When it comes to the digital marketing world, growth hacking and growth marketing are two buzzwords many people would have heard of. Both are marketing models that are oriented towards the growth of a business and both have their own fan following due to their effectiveness. Growth hacking is seen as a marketing technique usually preferred by tech and product startups while it is commonly believed that growth marketing is something preferred by matured and established enterprises. While both terms are commonly used words in digital marketing, very few people understand what they truly are, how they work and what context do they work in.
Here, we will understand these two buzzwords better, compare them and explore why it is a better option for startups to choose growth marketing over growth hacking to grow and nurture their business.
So, what is growth hacking? The term “growth hacking” was first coined in 2010 by Sean Ellis, former CEO of Qualaroo and then popularized by tech startups and SAAS companies. In fact, it is the tech startups that adopted growth hacking as a means to acquire users and grow as fast as possible. Today, it is a common buzzword amongst most startups.
Growth hacking is essentially a marketing tactic that focuses on exploiting a specific underutilized strategy, which is often unconventional and can sometimes be ethically compromised, to acquire the organization’s core metrics such as visitors and followers at a very low cost of acquisition in a very short period of time. For example, some of the tactics involve using viral content and mechanisms that promote social sharing and sharing of gated content that requires email subscriptions or registrations.
Growth hacking relies more on techniques that obtain quick results rather than depending on techniques such as content, organic search engine optimization (SEO) and other similar strategies. It however, does rely on significant experimentation and testing to identify a strategy that brings drives rapid growth.
These non-traditional tactics allow startups and small businesses with a limited budget to acquire users without having to spend too much.
Growth Marketing can be considered a more mature version of growth hacking where marketers not only focus on growing users but also on retaining them.
As per Mike Volpe, Angel Investor and former CMO of Hubspot:
“Growth marketing is removing the boundaries of marketing to enable every aspect of the customer experience to focus on attracting more engaged customers”.
While growth hacking focuses on product to move the needle, growth marketing goes beyond that and focuses on long-term growth in the right direction, which eventually leads to increased revenues and profitability in the long run. It concentrates on a more holistic, sustained long-term growth with a strong focus on content creation, content marketing, and SEO.
Similar to growth hacking, growth marketing uses data as well as agility to experiment and scale revenues. However, unlike growth hacking, growth marketing refrains from using unconventional and viral mechanisms to achieve customer acquisition in the short term. Instead, companies that employ growth marketing seek to become thought leaders and authorities in the market, reinforce sales initiatives, attract visitors to their websites and generate leads on a consistent basis.
Growth marketers seek to optimize campaigns and sources to track opportunities closed, total revenue generated and customer lifetime value. They also pursue the power that is inherent in cross-selling, up selling and references to drive profitability.

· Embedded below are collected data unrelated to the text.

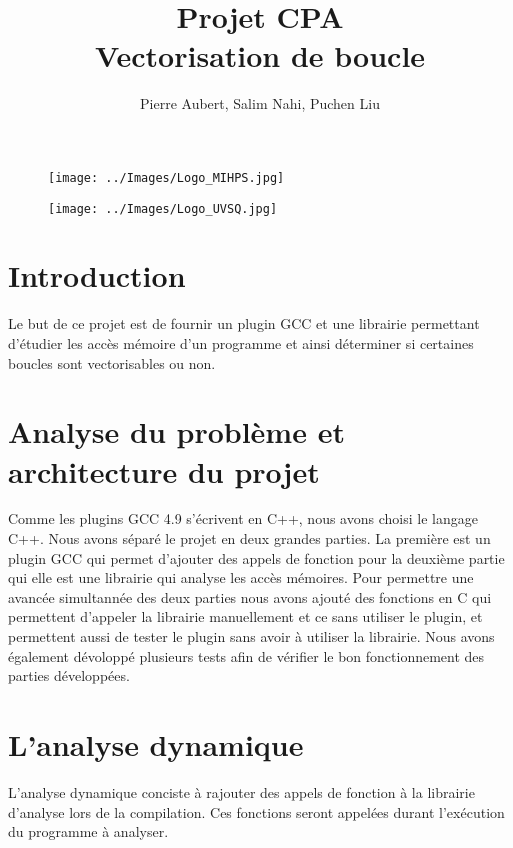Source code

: \documentclass[12pt,french]{article}
\title{\color{blue}Projet CPA \\ Vectorisation de boucle}
\author{Pierre Aubert, Salim Nahi, Puchen Liu}
\begin{document}
\begin{figure}
	\begin{minipage}[b]{0.2\linewidth}
		\centering
		\texttt{[image: ../Images/Logo\_MIHPS.jpg]}
	\end{minipage}
	\hfill
	\begin{minipage}[b]{1.2\linewidth}
		\centering
		\texttt{[image: ../Images/Logo\_UVSQ.jpg]}
	\end{minipage}
\end{figure}

\maketitle

\section*{\color{blue}Introduction}

Le but de ce projet est de fournir un plugin GCC et une librairie permettant d'étudier les accès mémoire d'un programme et ainsi déterminer si certaines boucles sont vectorisables ou non.

\tableofcontents

\section{\color{blue}Analyse du problème et architecture du projet}

Comme les plugins GCC 4.9 s'écrivent en C++, nous avons choisi le langage C++. Nous avons séparé le projet en deux grandes parties. La première est un plugin GCC qui permet d'ajouter des appels de fonction pour la deuxième partie qui elle est une librairie qui analyse les accès mémoires. Pour permettre une avancée simultannée des deux parties nous avons ajouté des fonctions en C qui permettent d'appeler la librairie manuellement et ce sans utiliser le plugin, et permettent aussi de tester le plugin sans avoir à utiliser la librairie. Nous avons également dévoloppé plusieurs tests afin de vérifier le bon fonctionnement des parties développées.

\section{\color{blue}L'analyse dynamique}

L'analyse dynamique conciste à rajouter des appels de fonction à la librairie d'analyse lors de la compilation. Ces fonctions seront appelées durant l'exécution du programme à analyser. 
\end{document}
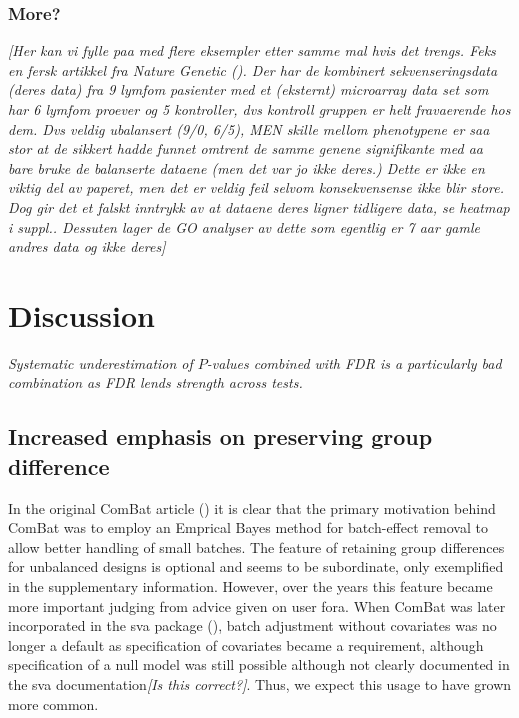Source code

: \documentclass{bio}
\newcommand\COMMENT[2]{\textcolor{COMMENTcol}{#1}\NOTE{#2}}
\newcommand\NB[1]{\textcolor{NBcol}{\textit{#1}}}
\newcommand\NOTE[1]{\NB{[#1]}}
\begin{document}


\subsubsection{More?}

\NOTE{Her kan vi fylle paa med flere eksempler etter samme mal hvis det trengs. Feks en fersk artikkel fra Nature Genetic (\citealp{Yoo2014}). Der har de kombinert sekvenseringsdata  (deres data) fra 9 lymfom pasienter med et (eksternt) microarray data set som har 6 lymfom proever og 5 kontroller, dvs kontroll gruppen er helt fravaerende hos dem. Dvs veldig ubalansert (9/0, 6/5), MEN skille mellom phenotypene er saa stor at de sikkert hadde funnet omtrent de samme genene signifikante med aa bare bruke de balanserte dataene (men det var jo ikke deres.) Dette er ikke en viktig del av paperet, men det er veldig feil selvom konsekvensense ikke blir store. Dog gir det et falskt inntrykk av at dataene deres ligner tidligere data, se heatmap i suppl.. Dessuten lager de GO analyser av dette som egentlig er 7 aar gamle andres data og ikke deres}


\section{Discussion}

\NB{Systematic underestimation of $P$-values combined with FDR is a particularly bad combination as FDR lends strength across tests.}

\subsection{Increased emphasis on preserving group difference}

In the original ComBat article (\citealp{Johnson2007}) it is clear that the primary motivation behind ComBat was to employ an Emprical Bayes method for batch-effect removal to allow better handling of small batches. The feature of retaining group differences for unbalanced designs is optional and seems to be subordinate, only exemplified in the supplementary information. However, over the years this feature became more important judging from advice given on user fora.  
When ComBat was later incorporated in the sva package (\citealp{Leek2012}), \COMMENT{batch adjustment without covariates was no longer a default as specification of covariates became a requirement, although specification of a null model was still possible although not clearly documented in the sva documentation}{Is this correct?}. Thus, we expect this usage to have grown more common.
\end{document}
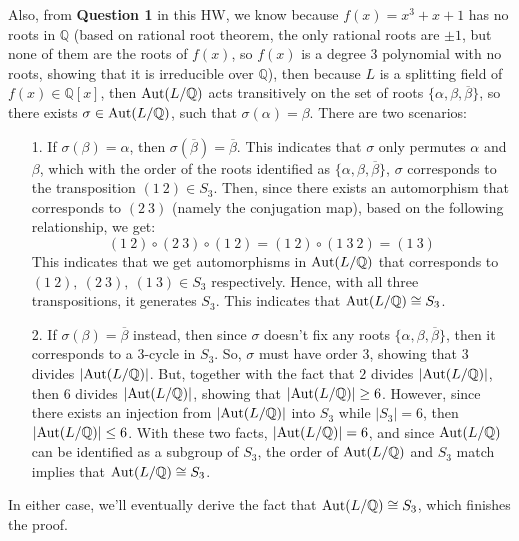 \documentclass{article}
\begin{document}
Also, from \textbf{Question 1} in this HW, we know because $f(x)=x^3+x+1$ has no roots in $\mathbb{Q}$ (based on rational root theorem, the only rational roots are $\pm 1$, but none of them are the roots of $f(x)$, so $f(x)$ is a degree 3 polynomial with no roots, showing that it is irreducible over $\mathbb{Q}$), then because $L$ is a splitting field of $f(x)\in \mathbb{Q}[x]$, then $\textmd{Aut}(L/\mathbb{Q})$ acts transitively on the set of roots $\{\alpha,\beta,\overline{\beta}\}$, so there exists $\sigma\in\textmd{Aut}(L/\mathbb{Q})$, such that $\sigma(\alpha)=\beta$. There are two scenarios:
\begin{itemize}
    \item[1.] If $\sigma(\beta)=\alpha$, then $\sigma(\overline{\beta})=\overline{\beta}$. This indicates that $\sigma$ only permutes $\alpha$ and $\beta$, which with the order of the roots identified as $\{\alpha,\beta,\overline{\beta}\}$, $\sigma$ corresponds to the transposition $(1\ 2)\in S_3$. Then, since there exists an automorphism that corresponds to $(2\ 3)$ (namely the conjugation map), based on the following relationship, we get:
    $$(1\ 2)\circ (2\ 3)\circ (1\ 2) = (1\ 2)\circ (1\ 3\ 2)= (1\ 3)$$
    This indicates that we get automorphisms in $\textmd{Aut}(L/\mathbb{Q})$ that corresponds to $(1\ 2),\ (2\ 3),\ (1\ 3)\in S_3$ respectively. Hence, with all three transpositions, it generates $S_3$. This indicates that $\textmd{Aut}(L/\mathbb{Q})\cong S_3$.

    \item[2.] If $\sigma(\beta)=\overline{\beta}$ instead, then since $\sigma$ doesn't fix any roots $\{\alpha,\beta,\overline{\beta}\}$, then it corresponds to a $3$-cycle in $S_3$. So, $\sigma$ must have order $3$, showing that $3$ divides $|\textmd{Aut}(L/\mathbb{Q})|$. But, together with the fact that $2$ divides $|\textmd{Aut}(L/\mathbb{Q})|$, then $6$ divides $|\textmd{Aut}(L/\mathbb{Q})|$, showing that $|\textmd{Aut}(L/\mathbb{Q})|\geq 6$. However, since there exists an injection from $|\textmd{Aut}(L/\mathbb{Q})|$ into $S_3$ while $|S_3|=6$, then $|\textmd{Aut}(L/\mathbb{Q})|\leq 6$. With these two facts, $|\textmd{Aut}(L/\mathbb{Q})|=6$, and since $\textmd{Aut}(L/\mathbb{Q})$ can be identified as a subgroup of $S_3$, the order of $\textmd{Aut}(L/\mathbb{Q})$ and $S_3$ match implies that $\textmd{Aut}(L/\mathbb{Q})\cong S_3$.
\end{itemize}
In either case, we'll eventually derive the fact that $\textmd{Aut}(L/\mathbb{Q})\cong S_3$, which finishes the proof.
\end{document}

At the outset, growth hacking and growth marketing may look similar as both rely on data obtained by the prospective customer’s behaviors and actions. Yet, both differ in the way this data is utilized. Growth hacking focuses on using data to test and identify that one thing that drives explosive initial growth. However, it is not designed to be a long-term strategy as growth without sustenance is not real growth.
Growth marketing, on the other hand, relies on not only driving initial growth but also sustaining it. This means that it not only concentrates on the top of the marketing funnel but also focuses on affecting change throughout the funnel. Growth marketers believe in using strategy before tactics. They make use a well-thought-out marketing strategy and align with scientifically proven lead generating and growth tactics.
While growth hacking champions unconventional tactics, growth marketing emphasizes on the use of various forms of educational and high-quality content, integrated search strategy, social media engagement, lead nurturing and other proven conversion optimization techniques to drive leads and customers from all stages of the funnel. In fact, growth marketing follows a very clear methodology of attracting website and brand visitors, converting them into valuable leads, closing the qualified leads into sales and retaining customers and delighting them so that they can become brand evangelists.
Another problem associated with growth hacking today is that most “growth hackers” want to find a way to go from point A to point B in the shortest time without considering the long-term effects on reputation, resources or the future of the organization. This could potentially break the organization’s trust with its visitors and customers. However, growth marketers realize that following the right practices and excellent processes underlie a quick and sustained growth. As already mentioned above, organizations employing growth marketing work towards establishing themselves as trusted experts in their respective industries so that customers seek them out and keep coming back to them.
While growth hacking occurs in fast spurts of spontaneous growth, it is not designed for a long term success as it lacks focus on sustenance. Additionally, a growth hack may not necessarily be in the best interest of a brand’s reputation. Growth marketing may appear as a slow and steady approach but it is a carefully considered approach that is strategic in its nature and helps organizations grow their business in a sustainable and a profitable manner. Moreover, it offers a strong foundation for the organization to build on.
After all, businesses are built to last long.